Records shown START

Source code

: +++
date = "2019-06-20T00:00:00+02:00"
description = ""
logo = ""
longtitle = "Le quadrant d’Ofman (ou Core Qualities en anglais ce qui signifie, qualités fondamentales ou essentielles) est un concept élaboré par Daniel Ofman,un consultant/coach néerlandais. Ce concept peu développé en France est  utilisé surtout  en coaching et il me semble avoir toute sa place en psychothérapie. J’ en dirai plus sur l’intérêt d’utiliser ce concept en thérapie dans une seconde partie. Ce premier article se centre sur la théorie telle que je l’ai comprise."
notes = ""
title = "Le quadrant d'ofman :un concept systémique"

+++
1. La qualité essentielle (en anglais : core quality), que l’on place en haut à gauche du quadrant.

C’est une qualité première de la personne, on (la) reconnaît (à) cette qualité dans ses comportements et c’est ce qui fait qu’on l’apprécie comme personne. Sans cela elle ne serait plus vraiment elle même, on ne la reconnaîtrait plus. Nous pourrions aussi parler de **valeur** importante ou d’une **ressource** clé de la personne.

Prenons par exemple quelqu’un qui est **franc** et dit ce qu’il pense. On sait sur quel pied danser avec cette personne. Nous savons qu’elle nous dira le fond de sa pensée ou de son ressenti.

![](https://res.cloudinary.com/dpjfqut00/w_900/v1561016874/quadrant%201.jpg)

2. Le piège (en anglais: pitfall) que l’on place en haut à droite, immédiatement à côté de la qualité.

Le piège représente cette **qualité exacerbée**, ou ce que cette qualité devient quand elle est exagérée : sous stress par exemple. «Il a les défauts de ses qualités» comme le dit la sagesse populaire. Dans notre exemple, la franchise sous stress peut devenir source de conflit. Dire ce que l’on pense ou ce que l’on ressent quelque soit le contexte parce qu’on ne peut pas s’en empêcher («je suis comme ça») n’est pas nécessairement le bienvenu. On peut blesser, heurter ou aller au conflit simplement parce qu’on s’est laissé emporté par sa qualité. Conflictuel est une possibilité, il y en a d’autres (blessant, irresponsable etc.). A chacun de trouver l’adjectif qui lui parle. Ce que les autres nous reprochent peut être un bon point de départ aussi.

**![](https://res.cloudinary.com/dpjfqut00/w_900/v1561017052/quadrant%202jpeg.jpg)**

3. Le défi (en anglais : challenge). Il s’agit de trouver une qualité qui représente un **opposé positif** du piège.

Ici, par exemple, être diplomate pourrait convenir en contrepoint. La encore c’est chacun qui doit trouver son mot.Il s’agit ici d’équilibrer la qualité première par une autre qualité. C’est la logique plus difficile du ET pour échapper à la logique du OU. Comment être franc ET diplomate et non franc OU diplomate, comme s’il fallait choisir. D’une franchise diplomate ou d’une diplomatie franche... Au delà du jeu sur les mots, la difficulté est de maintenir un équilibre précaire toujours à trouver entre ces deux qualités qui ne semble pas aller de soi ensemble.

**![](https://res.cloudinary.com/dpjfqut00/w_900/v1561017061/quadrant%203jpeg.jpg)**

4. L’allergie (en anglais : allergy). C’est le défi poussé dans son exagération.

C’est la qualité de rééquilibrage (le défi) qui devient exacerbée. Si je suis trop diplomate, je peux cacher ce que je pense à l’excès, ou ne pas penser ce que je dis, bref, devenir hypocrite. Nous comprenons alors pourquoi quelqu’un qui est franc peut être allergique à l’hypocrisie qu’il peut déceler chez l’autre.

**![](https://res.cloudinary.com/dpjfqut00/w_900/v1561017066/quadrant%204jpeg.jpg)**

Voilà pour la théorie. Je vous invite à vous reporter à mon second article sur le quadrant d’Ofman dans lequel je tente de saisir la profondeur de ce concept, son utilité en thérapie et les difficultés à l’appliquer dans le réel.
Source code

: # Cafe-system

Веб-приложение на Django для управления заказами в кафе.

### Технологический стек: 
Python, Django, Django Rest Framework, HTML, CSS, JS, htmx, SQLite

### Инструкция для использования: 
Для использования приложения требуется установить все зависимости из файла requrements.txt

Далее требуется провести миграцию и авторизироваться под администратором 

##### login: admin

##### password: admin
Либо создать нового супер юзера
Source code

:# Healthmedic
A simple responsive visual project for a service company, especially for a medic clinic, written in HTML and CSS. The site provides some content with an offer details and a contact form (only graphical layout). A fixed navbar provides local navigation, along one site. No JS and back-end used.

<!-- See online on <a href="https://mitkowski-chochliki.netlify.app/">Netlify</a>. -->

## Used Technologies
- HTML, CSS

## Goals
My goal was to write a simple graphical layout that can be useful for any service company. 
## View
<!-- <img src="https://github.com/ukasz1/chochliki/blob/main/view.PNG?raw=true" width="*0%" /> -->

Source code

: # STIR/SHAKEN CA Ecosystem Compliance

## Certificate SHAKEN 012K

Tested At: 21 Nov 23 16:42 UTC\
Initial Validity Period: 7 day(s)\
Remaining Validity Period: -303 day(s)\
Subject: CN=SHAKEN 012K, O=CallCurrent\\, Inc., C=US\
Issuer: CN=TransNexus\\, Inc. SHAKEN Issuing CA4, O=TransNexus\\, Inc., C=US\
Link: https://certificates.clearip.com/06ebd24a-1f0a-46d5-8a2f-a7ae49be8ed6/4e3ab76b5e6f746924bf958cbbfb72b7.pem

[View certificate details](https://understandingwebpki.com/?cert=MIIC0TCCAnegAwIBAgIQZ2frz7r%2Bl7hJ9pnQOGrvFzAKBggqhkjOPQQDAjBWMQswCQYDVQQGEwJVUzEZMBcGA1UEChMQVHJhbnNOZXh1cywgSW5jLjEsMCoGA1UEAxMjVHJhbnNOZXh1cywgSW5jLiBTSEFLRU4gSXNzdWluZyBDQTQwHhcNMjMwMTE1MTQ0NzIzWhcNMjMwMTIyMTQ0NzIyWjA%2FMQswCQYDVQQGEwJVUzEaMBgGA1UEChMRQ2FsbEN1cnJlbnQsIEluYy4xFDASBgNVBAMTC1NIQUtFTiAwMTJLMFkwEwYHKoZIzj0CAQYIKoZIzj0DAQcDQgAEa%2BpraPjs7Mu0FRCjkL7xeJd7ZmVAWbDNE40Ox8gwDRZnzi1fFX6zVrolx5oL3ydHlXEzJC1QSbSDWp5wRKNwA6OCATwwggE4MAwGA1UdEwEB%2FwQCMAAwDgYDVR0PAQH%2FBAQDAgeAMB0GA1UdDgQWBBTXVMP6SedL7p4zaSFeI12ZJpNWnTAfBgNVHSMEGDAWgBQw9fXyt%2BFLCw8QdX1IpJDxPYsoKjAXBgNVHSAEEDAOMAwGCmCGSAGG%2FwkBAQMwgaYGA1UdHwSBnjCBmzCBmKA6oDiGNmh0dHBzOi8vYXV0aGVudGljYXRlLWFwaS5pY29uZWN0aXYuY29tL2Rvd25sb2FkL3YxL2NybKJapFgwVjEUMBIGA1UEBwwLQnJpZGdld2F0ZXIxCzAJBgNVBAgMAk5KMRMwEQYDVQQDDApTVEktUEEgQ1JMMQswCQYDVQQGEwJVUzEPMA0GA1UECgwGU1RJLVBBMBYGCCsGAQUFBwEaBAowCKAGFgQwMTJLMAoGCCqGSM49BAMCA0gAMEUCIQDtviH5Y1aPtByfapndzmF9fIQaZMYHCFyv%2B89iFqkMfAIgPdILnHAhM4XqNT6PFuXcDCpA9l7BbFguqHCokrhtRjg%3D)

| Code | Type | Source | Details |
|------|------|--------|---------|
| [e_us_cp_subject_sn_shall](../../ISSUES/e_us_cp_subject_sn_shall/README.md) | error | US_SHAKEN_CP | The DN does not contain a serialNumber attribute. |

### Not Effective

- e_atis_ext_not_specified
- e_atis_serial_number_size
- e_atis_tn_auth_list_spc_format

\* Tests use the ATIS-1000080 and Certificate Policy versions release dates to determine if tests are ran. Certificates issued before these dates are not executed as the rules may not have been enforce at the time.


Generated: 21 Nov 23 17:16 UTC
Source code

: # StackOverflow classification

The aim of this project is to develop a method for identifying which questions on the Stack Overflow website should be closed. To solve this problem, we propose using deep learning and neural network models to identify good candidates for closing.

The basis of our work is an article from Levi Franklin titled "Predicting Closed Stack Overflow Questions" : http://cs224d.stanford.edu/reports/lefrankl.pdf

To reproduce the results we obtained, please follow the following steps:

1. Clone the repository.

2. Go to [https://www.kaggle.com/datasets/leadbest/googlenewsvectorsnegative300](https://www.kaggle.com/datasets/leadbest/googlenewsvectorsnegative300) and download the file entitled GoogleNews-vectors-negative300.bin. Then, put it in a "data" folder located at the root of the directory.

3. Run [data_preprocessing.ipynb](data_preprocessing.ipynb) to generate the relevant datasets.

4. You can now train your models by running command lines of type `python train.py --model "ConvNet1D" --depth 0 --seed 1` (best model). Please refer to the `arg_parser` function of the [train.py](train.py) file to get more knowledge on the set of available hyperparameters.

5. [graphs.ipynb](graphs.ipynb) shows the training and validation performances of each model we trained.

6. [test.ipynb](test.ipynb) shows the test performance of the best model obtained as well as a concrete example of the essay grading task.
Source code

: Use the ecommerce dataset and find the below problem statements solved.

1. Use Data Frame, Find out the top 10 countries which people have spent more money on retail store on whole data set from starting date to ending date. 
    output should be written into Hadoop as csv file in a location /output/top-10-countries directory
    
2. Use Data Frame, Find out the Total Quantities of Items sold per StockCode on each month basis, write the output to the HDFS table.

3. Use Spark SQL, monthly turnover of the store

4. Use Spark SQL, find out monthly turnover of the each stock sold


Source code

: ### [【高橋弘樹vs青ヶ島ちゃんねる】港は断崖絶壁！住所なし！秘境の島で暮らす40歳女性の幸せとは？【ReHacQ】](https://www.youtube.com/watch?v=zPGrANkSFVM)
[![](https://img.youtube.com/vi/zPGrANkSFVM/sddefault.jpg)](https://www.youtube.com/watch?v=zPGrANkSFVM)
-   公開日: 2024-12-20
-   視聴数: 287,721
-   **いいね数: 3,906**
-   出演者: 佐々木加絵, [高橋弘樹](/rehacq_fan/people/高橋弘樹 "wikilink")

Records shown END

**Task objective**
Could you find every line in the records above that has the string "zPGrANkSFVM" and copy it?

**Result**
: ### [【高橋弘樹vs青ヶ島ちゃんねる】港は断崖絶壁！住所なし！秘境の島で暮らす40歳女性の幸せとは？【ReHacQ】](https://www.youtube.com/watch?v=zPGrANkSFVM)
[![](https://img.youtube.com/vi/zPGrANkSFVM/sddefault.jpg)](https://www.youtube.com/watch?v=zPGrANkSFVM)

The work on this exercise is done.